This Strikes Me as Odd

As we know, yesterday was the 90th anniversary of the passage of the 19th Amendment to the U.S. Constitution. I noticed that Google recognized the anniversary:

a screenshot of the Goggle homepage with its regular logo and a sentence about the anniversary of the 19th amendment with a pink ribbon beside it
A screenshot of Google's homepage yesterday, with an acknowledgement of the 19th Amendment ("90th Anniversary of the 19th Amendment") beside a pink-ribbon check mark beneath the search box.


What struck me about this page is not only that Google elected not to create a celebratory Google Doodle (which they are known for doing in honor of everything from Dilbert to Pi Day to Vivaldi's birthday), but that the graphic they did choose was a pink ribbon. True, it is in a check-mark shape instead of looped around like a breast-cancer-awareness ribbon, but it is a pink ribbon nonetheless.

I have seen the lack of a 19th Amendment Google Doodle described as "slightly odd" elsewhere.
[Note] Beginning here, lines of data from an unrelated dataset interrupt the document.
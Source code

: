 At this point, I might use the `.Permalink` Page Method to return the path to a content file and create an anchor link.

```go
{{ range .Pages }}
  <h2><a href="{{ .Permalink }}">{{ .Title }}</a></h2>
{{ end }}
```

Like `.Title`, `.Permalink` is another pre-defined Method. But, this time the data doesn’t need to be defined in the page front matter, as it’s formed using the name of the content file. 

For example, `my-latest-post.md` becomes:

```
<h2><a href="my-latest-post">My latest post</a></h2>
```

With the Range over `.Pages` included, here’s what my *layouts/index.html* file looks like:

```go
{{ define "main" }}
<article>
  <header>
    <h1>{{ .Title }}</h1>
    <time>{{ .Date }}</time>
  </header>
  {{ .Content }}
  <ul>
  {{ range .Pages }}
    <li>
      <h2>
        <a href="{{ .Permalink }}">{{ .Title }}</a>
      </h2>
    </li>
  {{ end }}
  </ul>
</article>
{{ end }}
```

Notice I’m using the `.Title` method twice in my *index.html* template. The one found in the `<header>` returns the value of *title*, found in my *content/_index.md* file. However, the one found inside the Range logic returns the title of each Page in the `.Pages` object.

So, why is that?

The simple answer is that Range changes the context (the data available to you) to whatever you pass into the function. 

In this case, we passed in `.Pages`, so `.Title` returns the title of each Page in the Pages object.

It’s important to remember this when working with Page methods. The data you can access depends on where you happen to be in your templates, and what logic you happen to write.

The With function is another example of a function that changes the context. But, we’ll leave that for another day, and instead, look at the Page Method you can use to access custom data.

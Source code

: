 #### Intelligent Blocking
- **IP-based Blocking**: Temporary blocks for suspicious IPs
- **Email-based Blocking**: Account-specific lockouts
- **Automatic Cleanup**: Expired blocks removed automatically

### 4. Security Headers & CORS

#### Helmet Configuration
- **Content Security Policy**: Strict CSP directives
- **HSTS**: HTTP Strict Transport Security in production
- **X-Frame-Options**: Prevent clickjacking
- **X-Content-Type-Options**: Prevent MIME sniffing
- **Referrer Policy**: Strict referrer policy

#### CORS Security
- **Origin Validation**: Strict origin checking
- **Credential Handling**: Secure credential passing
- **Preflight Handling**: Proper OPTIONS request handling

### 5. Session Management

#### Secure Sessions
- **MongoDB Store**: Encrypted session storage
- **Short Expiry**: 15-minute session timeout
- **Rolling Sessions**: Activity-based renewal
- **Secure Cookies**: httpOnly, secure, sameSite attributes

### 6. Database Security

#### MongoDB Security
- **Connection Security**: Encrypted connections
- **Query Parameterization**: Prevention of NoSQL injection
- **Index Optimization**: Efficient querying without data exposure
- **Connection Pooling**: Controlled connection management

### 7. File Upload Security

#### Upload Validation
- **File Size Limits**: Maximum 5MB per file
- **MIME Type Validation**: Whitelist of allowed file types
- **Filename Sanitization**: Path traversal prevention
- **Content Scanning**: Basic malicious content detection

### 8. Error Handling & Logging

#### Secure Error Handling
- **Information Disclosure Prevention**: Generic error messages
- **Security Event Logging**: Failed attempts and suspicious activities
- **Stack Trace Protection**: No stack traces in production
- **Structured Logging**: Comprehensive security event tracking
The choice of the pink ribbon in combination with no doodle could suggest, if not a lack of interest, a lack of ideas about how to represent women graphically. There has been a Google Doodle celebrating International Women's Day that used a "female symbol" in place of one of the "o"s. (I do not know where this doodle ran; I just found it in a gallery.) And this year Google Russia marked International Women's day with pink and pretty flowers. So those ideas are used up. Are "circle-and-cross" "pink flowers", "pink ribbon", and "hour-glass-shaped red dress" all the visual rhetoric we've got to represent women?

One discussion board to which I won't link suggested that Google should have made the "oo"s into boobs and the "l" into an ironing board. Perhaps it isn't just that we have a sparse visual rhetoric for women, but that we have a sparse visual rhetoric for women that is not demeaning.

Sure, it's a little thing, and I don't have any answers here; I just thought y'all might like to a place to discuss this small thing, and the larger concept of the visual rhetoric(s) we use to represent femininity and women.